Page 156 TAVERNS AND HOTELS
for want of a drink of liquor, but at that time the drug stores sold
liquor indiscriminately without the prescription of a physician. It
was said that one drug store in the town sold more whisky than two
or three hotels. The facts are that the country store carried raw
alcohol and sold it to whoever wanted to buy.
On one occasion a citizen of DuBois applied for a
wholesale liquor license, which was refused by the Court. He came
home and opened a drug store and stated afterwards that he had been
very foolish for trying to get a wholesale liquor license. In his
drug store he had no restrictions. The Internal Revenue Department
arrested him for rectifying spirits. He complained very bitterly
about this and said he did not rectify, as all he did was to take a
gallon of alcohol, dilute it with water and put in some coloring
matter and out of one gallon of alcohol he got three of whisky.
The "saloon" license was supposed to cover nothing but
wine and beer, but it was very apparent that people patronizing
these saloons got just as drunk as they did in the barroom that sold
hard liquor, and it was a notorious fact that these places sold hard
liquor as readily as the light wines and beer.
One woman peddled liquor from house to house.
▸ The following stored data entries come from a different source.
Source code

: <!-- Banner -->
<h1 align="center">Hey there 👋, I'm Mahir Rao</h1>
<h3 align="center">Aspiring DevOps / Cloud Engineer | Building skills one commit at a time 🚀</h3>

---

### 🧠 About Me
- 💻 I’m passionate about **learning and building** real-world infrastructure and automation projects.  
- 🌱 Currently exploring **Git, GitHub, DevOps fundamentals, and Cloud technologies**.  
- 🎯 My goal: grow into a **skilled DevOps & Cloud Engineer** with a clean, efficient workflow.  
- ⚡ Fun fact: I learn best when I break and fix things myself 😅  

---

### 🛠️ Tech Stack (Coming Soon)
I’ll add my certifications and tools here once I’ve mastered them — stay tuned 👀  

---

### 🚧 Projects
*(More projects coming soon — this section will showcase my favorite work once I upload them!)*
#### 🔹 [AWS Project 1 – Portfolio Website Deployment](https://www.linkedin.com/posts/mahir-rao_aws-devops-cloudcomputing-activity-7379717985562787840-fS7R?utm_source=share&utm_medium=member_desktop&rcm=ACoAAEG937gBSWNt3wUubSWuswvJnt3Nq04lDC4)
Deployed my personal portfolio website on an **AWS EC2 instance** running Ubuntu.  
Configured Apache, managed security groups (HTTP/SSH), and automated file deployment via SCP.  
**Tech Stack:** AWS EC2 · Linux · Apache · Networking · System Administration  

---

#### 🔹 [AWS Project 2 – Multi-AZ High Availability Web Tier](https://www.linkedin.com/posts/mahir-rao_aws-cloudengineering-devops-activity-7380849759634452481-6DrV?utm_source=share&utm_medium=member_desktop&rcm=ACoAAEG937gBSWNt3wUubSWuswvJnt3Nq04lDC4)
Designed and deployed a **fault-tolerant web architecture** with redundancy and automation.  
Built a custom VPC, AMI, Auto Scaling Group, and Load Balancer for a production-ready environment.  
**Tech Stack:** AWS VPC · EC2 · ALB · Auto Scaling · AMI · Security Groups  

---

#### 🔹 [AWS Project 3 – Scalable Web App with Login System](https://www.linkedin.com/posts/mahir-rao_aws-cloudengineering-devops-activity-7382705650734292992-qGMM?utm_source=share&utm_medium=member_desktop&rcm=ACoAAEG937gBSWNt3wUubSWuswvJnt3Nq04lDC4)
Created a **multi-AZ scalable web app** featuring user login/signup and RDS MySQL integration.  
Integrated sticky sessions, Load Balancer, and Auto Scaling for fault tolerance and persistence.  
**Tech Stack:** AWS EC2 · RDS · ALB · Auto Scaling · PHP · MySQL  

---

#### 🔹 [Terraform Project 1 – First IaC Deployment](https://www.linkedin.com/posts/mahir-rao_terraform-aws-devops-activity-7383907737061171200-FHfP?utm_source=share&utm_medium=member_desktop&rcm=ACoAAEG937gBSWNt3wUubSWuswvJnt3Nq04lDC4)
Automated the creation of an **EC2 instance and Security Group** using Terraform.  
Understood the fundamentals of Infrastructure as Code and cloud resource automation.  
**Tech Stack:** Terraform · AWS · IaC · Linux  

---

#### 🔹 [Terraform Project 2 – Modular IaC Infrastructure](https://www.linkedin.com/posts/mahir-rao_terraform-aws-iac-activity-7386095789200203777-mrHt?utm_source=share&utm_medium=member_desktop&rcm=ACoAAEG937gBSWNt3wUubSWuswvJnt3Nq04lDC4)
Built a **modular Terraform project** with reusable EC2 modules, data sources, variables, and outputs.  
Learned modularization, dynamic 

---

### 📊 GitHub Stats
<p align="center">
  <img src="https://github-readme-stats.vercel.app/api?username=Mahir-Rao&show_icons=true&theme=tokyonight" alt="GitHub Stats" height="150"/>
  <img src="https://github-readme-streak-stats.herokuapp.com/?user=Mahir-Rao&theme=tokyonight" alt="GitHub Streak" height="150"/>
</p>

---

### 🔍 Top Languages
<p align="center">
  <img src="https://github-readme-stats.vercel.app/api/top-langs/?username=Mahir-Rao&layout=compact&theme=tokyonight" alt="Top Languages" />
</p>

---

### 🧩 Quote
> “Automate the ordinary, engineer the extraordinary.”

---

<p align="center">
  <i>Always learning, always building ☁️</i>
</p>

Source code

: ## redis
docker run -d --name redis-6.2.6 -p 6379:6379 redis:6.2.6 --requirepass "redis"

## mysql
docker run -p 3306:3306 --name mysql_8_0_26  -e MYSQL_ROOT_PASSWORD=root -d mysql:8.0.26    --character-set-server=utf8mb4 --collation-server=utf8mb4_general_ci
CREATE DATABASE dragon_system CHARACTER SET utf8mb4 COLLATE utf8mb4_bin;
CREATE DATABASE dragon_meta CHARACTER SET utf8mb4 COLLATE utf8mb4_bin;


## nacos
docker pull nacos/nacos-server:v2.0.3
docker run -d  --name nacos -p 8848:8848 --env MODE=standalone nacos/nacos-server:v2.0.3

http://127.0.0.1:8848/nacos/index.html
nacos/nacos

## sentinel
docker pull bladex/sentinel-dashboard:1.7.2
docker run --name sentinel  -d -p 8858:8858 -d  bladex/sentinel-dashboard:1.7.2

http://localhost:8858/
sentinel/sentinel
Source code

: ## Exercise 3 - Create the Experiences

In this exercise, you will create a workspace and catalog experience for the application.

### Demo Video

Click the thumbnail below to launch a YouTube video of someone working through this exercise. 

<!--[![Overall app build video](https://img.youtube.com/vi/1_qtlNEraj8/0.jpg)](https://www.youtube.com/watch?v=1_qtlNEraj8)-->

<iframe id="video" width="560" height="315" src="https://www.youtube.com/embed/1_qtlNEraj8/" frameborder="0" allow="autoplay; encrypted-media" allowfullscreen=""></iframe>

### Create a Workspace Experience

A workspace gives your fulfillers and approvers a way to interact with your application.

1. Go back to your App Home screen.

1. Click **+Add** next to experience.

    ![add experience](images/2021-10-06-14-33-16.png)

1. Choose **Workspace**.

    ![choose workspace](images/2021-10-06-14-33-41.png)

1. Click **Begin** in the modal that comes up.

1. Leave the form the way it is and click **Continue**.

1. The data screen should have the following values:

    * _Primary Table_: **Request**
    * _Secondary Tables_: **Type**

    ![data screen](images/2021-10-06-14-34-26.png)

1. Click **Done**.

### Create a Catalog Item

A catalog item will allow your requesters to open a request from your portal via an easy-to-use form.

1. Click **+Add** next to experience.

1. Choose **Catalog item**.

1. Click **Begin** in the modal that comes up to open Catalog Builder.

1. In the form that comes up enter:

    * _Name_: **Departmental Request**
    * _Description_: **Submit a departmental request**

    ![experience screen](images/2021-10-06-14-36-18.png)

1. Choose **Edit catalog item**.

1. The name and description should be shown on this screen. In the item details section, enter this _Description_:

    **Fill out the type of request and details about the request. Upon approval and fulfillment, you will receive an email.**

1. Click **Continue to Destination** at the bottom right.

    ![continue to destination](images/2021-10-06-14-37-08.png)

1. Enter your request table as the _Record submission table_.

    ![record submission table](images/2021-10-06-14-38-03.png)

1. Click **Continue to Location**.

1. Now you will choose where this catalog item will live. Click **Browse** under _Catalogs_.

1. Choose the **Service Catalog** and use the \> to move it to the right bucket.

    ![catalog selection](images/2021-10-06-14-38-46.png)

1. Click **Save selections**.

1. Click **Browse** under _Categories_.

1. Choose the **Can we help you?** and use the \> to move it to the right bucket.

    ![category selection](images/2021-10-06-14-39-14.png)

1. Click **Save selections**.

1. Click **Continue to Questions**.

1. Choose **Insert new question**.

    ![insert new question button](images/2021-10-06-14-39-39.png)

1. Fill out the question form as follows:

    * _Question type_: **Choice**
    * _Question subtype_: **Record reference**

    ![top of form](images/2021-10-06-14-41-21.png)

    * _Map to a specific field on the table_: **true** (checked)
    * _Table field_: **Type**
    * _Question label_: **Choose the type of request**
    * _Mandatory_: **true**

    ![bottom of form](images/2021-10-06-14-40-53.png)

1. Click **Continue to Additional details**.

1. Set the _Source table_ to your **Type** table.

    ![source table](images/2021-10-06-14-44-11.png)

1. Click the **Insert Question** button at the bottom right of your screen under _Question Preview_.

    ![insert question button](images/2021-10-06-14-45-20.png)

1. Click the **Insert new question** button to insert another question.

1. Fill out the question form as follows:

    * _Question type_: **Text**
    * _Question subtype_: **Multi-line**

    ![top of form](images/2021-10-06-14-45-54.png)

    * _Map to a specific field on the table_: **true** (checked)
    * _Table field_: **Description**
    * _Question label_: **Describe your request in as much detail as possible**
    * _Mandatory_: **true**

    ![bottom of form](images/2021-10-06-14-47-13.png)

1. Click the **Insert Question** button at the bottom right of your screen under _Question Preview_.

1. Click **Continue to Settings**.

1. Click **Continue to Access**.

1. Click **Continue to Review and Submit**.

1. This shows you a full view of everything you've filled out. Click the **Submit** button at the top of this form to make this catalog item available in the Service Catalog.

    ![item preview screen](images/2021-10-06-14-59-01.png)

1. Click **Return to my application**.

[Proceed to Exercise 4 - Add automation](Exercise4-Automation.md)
In the
morning she filled her market basket with half-pint and pint bottles
of whisky and waited on her regular customers. She finally
accumulated sufficient money to buy a hotel in which she lost her
money more rapidly than she had acquired it.
The illicit sale of liquor became so great that the
license trade employed a detective and a lawyer and at one September
Term through the evidence secured by the detective eight operators
of speakeasies were convicted and one or two carrying on a wholesale
business were driven out of the State.
About payday or at a christening or wedding, the
salesmen of the liquor interests were quite busy and usually there
was enough "wet goods" supplied to the different mining localities
and throughout the town to furnish business for the local Justice of
the Peace in riots fights and stabbings to last a week.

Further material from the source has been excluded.